The 2013 Aberto de São Paulo was a professional tennis tournament played on hard courts. It was the 13th edition of the tournament which was part of the 2013 ATP Challenger Tour. It took place in São Paulo, Brazil between 31 December 2012 and 6 January 2013.

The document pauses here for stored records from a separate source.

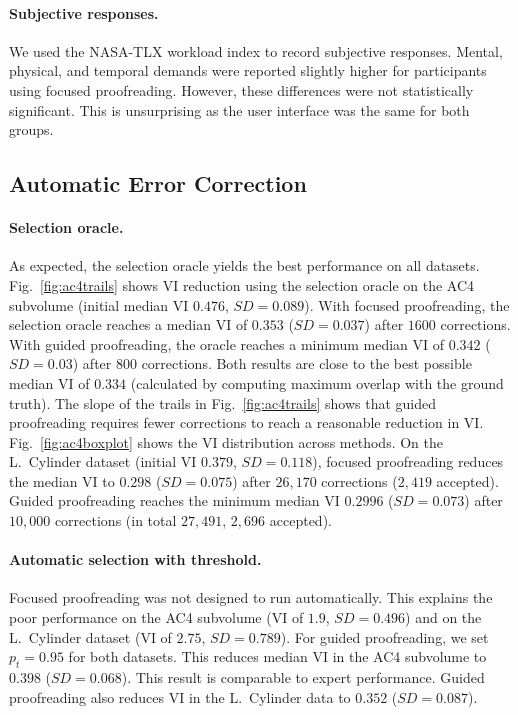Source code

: \paragraph{Subjective responses.} We used the NASA-TLX workload index to record subjective responses. Mental, physical, and temporal demands were reported slightly higher for participants using focused proofreading. However, these differences were not statistically significant. This is unsurprising as the user interface was the same for both groups.


\subsection{Automatic Error Correction}

\paragraph{Selection oracle.} As expected, the selection oracle yields the best performance on all datasets. Fig.~\ref{fig:ac4trails} shows VI reduction using the selection oracle on the AC4 subvolume (initial median VI $0.476$, $SD=0.089$). With focused proofreading, the selection oracle reaches a median VI of $0.353$ ($SD=0.037$) after $1600$ corrections. With guided proofreading, the oracle reaches a minimum median VI of $0.342$ ($SD=0.03$) after $800$ corrections. Both results are close to the best possible median VI of $0.334$ (calculated by computing maximum overlap with the ground truth). The slope of the trails in Fig.~\ref{fig:ac4trails} shows that guided proofreading requires fewer corrections to reach a reasonable reduction in VI. Fig.~\ref{fig:ac4boxplot} shows the VI distribution across methods. On the L.~Cylinder dataset (initial VI $0.379$, $SD=0.118$), focused proofreading reduces the median VI to $0.298$ ($SD=0.075$) after $26,170$ corrections ($2,419$ accepted). Guided proofreading reaches the minimum median VI $0.2996$ ($SD=0.073$) after $10,000$ corrections (in total $27,491$, $2,696$ accepted).

\paragraph{Automatic selection with threshold.} Focused proofreading was not designed to run automatically. This explains the poor performance on the AC4 subvolume (VI of $1.9$, $SD=0.496$) and on the L.~Cylinder dataset (VI of $2.75$, $SD=0.789$). For guided proofreading, we set $p_t=0.95$ for both datasets. This reduces median VI in the AC4 subvolume to $0.398$ ($SD=0.068$). This result is comparable to expert performance. Guided proofreading also reduces VI in the L.~Cylinder data to $0.352$ ($SD=0.087$).

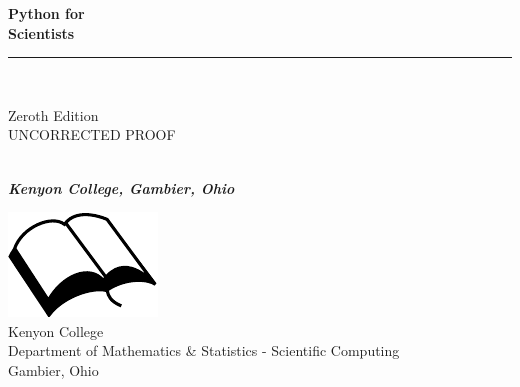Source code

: \documentclass{book}
\makeatletter
\newcommand{\bookprinttitle}{Python for\\Scientists}
\newcommand{\booksubtitle}{Introduction to Python for Scientific Computing}
\newcommand{\authorsubtitle}{Kenyon College, Gambier, Ohio}
\newcommand{\bookauthor}{\@author}
\makeatother
\begin{document}
\restoregeometry
\setcounter{page}{1}
\renewcommand{\thepage}{Inside Cover \arabic{page}}

\thispagestyle{empty}
\setcounter{page}{1}
\renewcommand{\thepage}{Title Page \arabic{page}}

\begin{titlepage}
\begin{flushleft}

\textbf{\fontsize{48}{54}\selectfont \bookprinttitle}

\par\noindent\rule{\textwidth}{4pt}\\


\begin{flushright}
\Large Zeroth Edition\\UNCORRECTED PROOF
\end{flushright}

\vspace{\fill}

\textbf{\large \bookauthor}\\[3.5pt]
\textbf{\large \textit{\authorsubtitle}}

\vspace{\fill}

\begin{center}
\includegraphics{img/booksvg.pdf}\\[4pt]
\small{Kenyon College\\
Department of Mathematics \& Statistics - Scientific Computing\\
Gambier, Ohio}
\end{center}

\end{flushleft}
\end{titlepage}
\restoregeometry
\end{document}
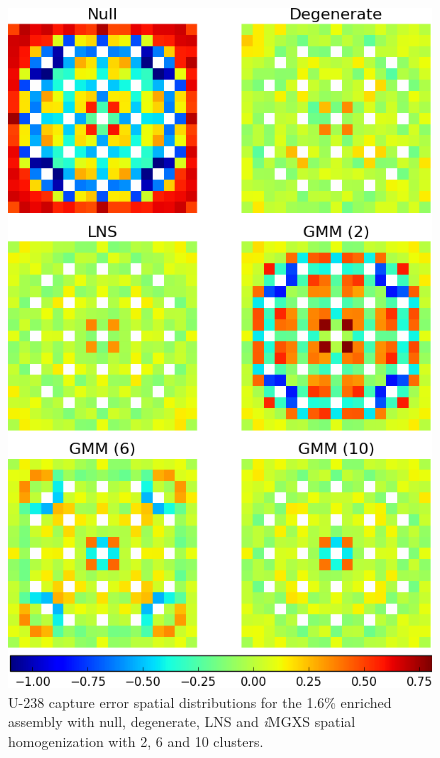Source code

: \begin{figure}[h!]
\centering
\includegraphics[width=0.9\linewidth]{figures/results/spatial/assm-16/capt-err}
\vspace{2mm}
\caption[U-238 capture errors for the 1.6\% enriched assembly]{U-238 capture error spatial distributions for the 1.6\% enriched assembly with null, degenerate, \ac{LNS} and \textit{i}\ac{MGXS} spatial homogenization with 2, 6 and 10 clusters.}
\label{fig:chap11-assm-1.6-capt-err}
\end{figure}

\clearpage

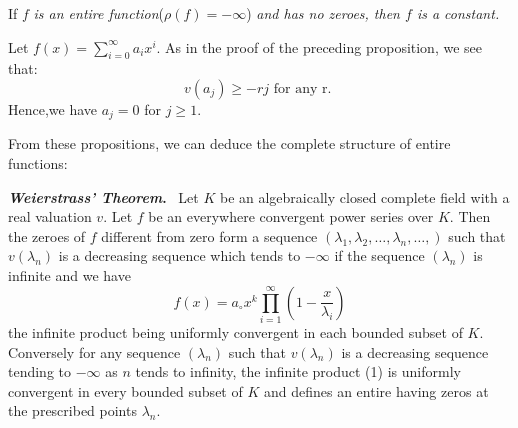 \begin{proposition}\label{part3:chap1:sec2:prop3}
  If $f$ \textit{is an entire
    function}(\iec  $\rho(f)=-\infty$) \textit{and has no zeroes, then
    $f$ is a constant.} 

  Let $f(x)=\sum^{\infty}_{i=0}a_{i}x^{i}$. As in the proof of the
  preceding proposition, we see that: 
  $$
  v(a_{j})\geq -rj\text{ for  any r. }
  $$
  Hence,\pageoriginale we have $a_{j}=0$ for $j\geq1$.
\end{proposition}

From these propositions, we can deduce the complete structure of
entire functions: 

\noindent \textbf{\textit{Weierstrass' Theorem}.} ~Let $K$ be an
algebraically closed 
complete field with a real valuation $v$. Let $f$ be an everywhere
convergent power series over $K$. Then the zeroes of $f$ different
from zero form a sequence
$(\lambda_{1},\lambda_{2},\ldots,\lambda_{n},\ldots,)$ such that
$v(\lambda_{n})$ is a decreasing sequence which tends to $- \infty$ if
the sequence $(\lambda_n)$ is infinite and we have  
\begin{equation*}
  f(x)=a_{\circ}x^{k}\prod^{\infty}_{i=1}
  \left(1-\dfrac{x}{\lambda_{i}}\right) \tag{1}\label{part3:chap1:sec2:eq1}
\end{equation*}
the infinite product being uniformly convergent in each bounded
subset of $K$. Conversely for any sequence $(\lambda_{n})$ such that
$v(\lambda_n)$ is a decreasing sequence tending to $-\infty$ as $n$
tends to infinity, the infinite product (1) is uniformly
convergent in every bounded subset of $K$ and defines an entire having
zeros at the prescribed points $\lambda_{n}$. 

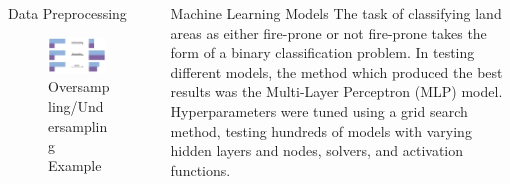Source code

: \documentclass[final]{beamer}
\newlength{\colwidth}
\begin{document}
\begin{frame}[t]
\begin{columns}[t]
\begin{column}{\colwidth}
\begin{block}{Data Preprocessing}
\begin{figure}
\begin{minipage}{0.5\textwidth}
            \includegraphics[width=0.95\textwidth]{images/UnderOver.jpeg}
            \caption{Oversampling/Undersampling Example}
            \label{fig:wind.png}
        \end{minipage}
    \end{figure}
    
  \end{block}

\end{column}



\begin{column}{\colwidth}

  \begin{exampleblock}{Machine Learning Models}
    The task of classifying land areas as either fire-prone or not fire-prone takes the form of a binary classification problem. In testing different models, the method which produced the best results was the Multi-Layer Perceptron (MLP) model. Hyperparameters were tuned using a grid search method, testing hundreds of models with varying hidden layers and nodes, solvers, and activation functions. 
    

\end{exampleblock}
\end{column}
\end{columns}
\end{frame}
\end{document}
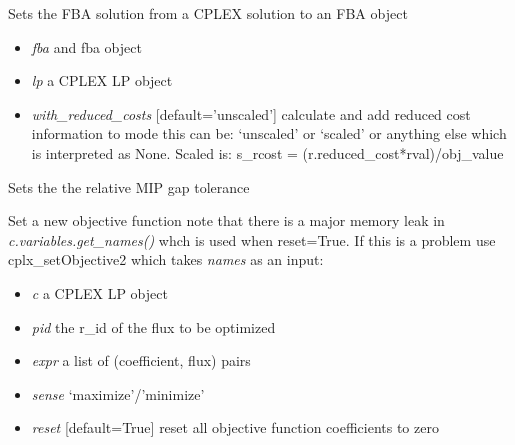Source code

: \documentclass[a4paper,11pt,english]{sphinxmanual}
\begin{document}

\begin{fulllineitems}
\label{modules_doc:cbmpy.CBCPLEX.cplx_setFBAsolutionToModel}
Sets the FBA solution from a CPLEX solution to an FBA object
\begin{itemize}
\item {} 
\emph{fba} and fba object

\item {} 
\emph{lp} a CPLEX LP object

\item {} 
\emph{with\_reduced\_costs} {[}default='unscaled'{]} calculate and add reduced cost information to mode this can be: `unscaled' or `scaled'
or anything else which is interpreted as None. Scaled is: s\_rcost = (r.reduced\_cost*rval)/obj\_value

\end{itemize}

\end{fulllineitems}


\begin{fulllineitems}
\label{modules_doc:cbmpy.CBCPLEX.cplx_setMIPGapTolerance}
Sets the the relative MIP gap tolerance

\end{fulllineitems}


\begin{fulllineitems}
\label{modules_doc:cbmpy.CBCPLEX.cplx_setObjective}
Set a new objective function note that there is a major memory leak in
\emph{c.variables.get\_names()} whch is used when reset=True. If this is a problem
use cplx\_setObjective2 which takes \emph{names} as an input:
\begin{itemize}
\item {} 
\emph{c} a CPLEX LP object

\item {} 
\emph{pid} the r\_id of the flux to be optimized

\item {} 
\emph{expr} a list of (coefficient, flux) pairs

\item {} 
\emph{sense} `maximize'/'minimize'

\item {} 
\emph{reset} {[}default=True{]} reset all objective function coefficients to zero

\end{itemize}

\end{fulllineitems}
\end{document}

==Singles main-draw entrants==

===Seeds===

| Country | Player | Rank^{1} | Seed |
|---|---|---|---|
| ARG | Horacio Zeballos | 85 | 1 |
| ARG | Martín Alund | 121 | 2 |
| BRA | Rogério Dutra da Silva | 126 | 3 |
| BRA | Thiago Alves | 130 | 4 |
| ARG | Federico Delbonis | 133 | 5 |
| POR | Gastão Elias | 130 | 6 |
| BRA | João Souza | 144 | 7 |
| ARG | Guido Andreozzi | 17§ | 8 |

- ^{1} Rankings are as of December 24, 2012.

===Other entrants===
The following players received wildcards into the singles main draw:
- BRA Rafael Camilo
- BRA Daniel Dutra da Silva
- BRA Tiago Lopes
- BRA Thiago Monteiro

The following players received entry from the qualifying draw:
- USA Devin Britton
- BRA André Ghem
- USA Austin Krajicek
- CRO Franko Škugor

==Doubles main-draw entrants==

===Seeds===

| Country | Player | Country | Player | Rank^{1} | Seed |
|---|---|---|---|---|---|
| USA | James Cerretani | CAN | Adil Shamasdin | 175 | 1 |
| AUS | Rameez Junaid | GER | Simon Stadler | 185 | 2 |
| BRA | André Ghem | BRA | João Souza | 241 | 3 |
| RSA | Rik de Voest | BRA | Marcelo Demoliner | 247 | 4 |

- ^{1} Rankings as of December 24, 2012.

===Other entrants===
The following pairs received wildcards into the doubles main draw:
- BRA Rafael Camilo / BRA Daniel Dutra da Silva
- BRA Rogério Dutra da Silva / BRA Eduardo Russi
- BRA Ricardo Hocevar / BRA Leonardo Kirche

==Champions==

===Singles===

- ARG Horacio Zeballos def. BRA Rogério Dutra da Silva, 7–6^{(7–5)}, 6–2

===Doubles===

- USA James Cerretani / CAN Adil Shamasdin def. ARG Federico Delbonis / ARG Renzo Olivo, 6–7^{(5–7)}, 6–1, [11–9]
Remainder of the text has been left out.